SSH/GPG keys with passwords

[christopher-dG]

Currently there's nothing to input a password to GPG, and this is blocking me from using my own GPG key. I've tried a few things but I need to do more digging.

[DilumAluthge]

For what it’s worth, I don’t think you should upload your own personal GPG key anywhere.

I think the best practice here will be:

1. Create a GitHub bot user MyBot
2. Create a new GPG key, and upload the public key to the GitHub profile of MyBot
3. Upload the private key to TagBot

So your tags will be signed by MyBot.

[christopher-dG]

If I used GPG for anything but Git, then I'd probably agree, but as it stands the consequence of losing my GPG key is basically the same as losing another one made for a bot

[christopher-dG]

Low priority, but this could be a thing again, SSH keys too.

Some ideas:

For SSH, we need to start ssh-agent and make sure to add the output variables into the environment.
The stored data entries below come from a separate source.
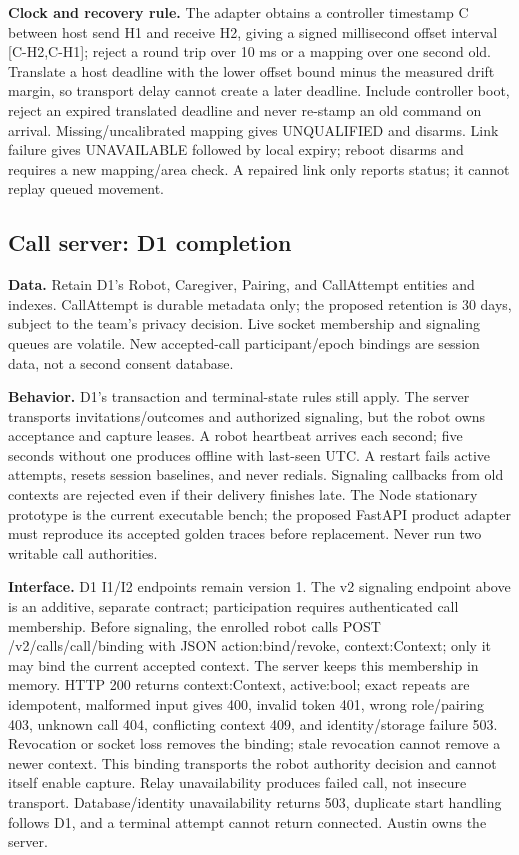 \documentclass[12pt,letterpaper]{article}
\begin{document}
\textbf{Clock and recovery rule.} The adapter obtains a controller timestamp C between host send H1 and receive H2, giving a signed millisecond offset interval [C-H2,C-H1]; reject a round trip over 10 ms or a mapping over one second old. Translate a host deadline with the lower offset bound minus the measured drift margin, so transport delay cannot create a later deadline. Include controller boot, reject an expired translated deadline and never re-stamp an old command on arrival. Missing/uncalibrated mapping gives UNQUALIFIED and disarms. Link failure gives UNAVAILABLE followed by local expiry; reboot disarms and requires a new mapping/area check. A repaired link only reports status; it cannot replay queued movement.

\subsection*{Call server: D1 completion}
\textbf{Data.} Retain D1's Robot, Caregiver, Pairing, and CallAttempt entities and indexes. CallAttempt is durable metadata only; the proposed retention is 30 days, subject to the team's privacy decision. Live socket membership and signaling queues are volatile. New accepted-call participant/epoch bindings are session data, not a second consent database.

\textbf{Behavior.} D1's transaction and terminal-state rules still apply. The server transports invitations/outcomes and authorized signaling, but the robot owns acceptance and capture leases. A robot heartbeat arrives each second; five seconds without one produces offline with last-seen UTC. A restart fails active attempts, resets session baselines, and never redials. Signaling callbacks from old contexts are rejected even if their delivery finishes late. The Node stationary prototype is the current executable bench; the proposed FastAPI product adapter must reproduce its accepted golden traces before replacement. Never run two writable call authorities.

\textbf{Interface.} D1 I1/I2 endpoints remain version 1. The v2 signaling endpoint above is an additive, separate contract; participation requires authenticated call membership. Before signaling, the enrolled robot calls POST /v2/calls/{call}/binding with JSON {action:bind/revoke, context:Context}; only it may bind the current accepted context. The server keeps this membership in memory. HTTP 200 returns {context:Context, active:bool}; exact repeats are idempotent, malformed input gives 400, invalid token 401, wrong role/pairing 403, unknown call 404, conflicting context 409, and identity/storage failure 503. Revocation or socket loss removes the binding; stale revocation cannot remove a newer context. This binding transports the robot authority decision and cannot itself enable capture. Relay unavailability produces failed call, not insecure transport. Database/identity unavailability returns 503, duplicate start handling follows D1, and a terminal attempt cannot return connected. Austin owns the server.
\end{document}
Then we can follow the instructions here to ssh-add the key and avoid any future password prompts. We need to use the expect method because there's no -p option in our version of ssh-add.

GPG:

There's a Python library that handles sending input to gpg, it just needed a small patch (here). With that package, we can enable gpg-agent and import the key with the password, which should remove the need for any other password prompt.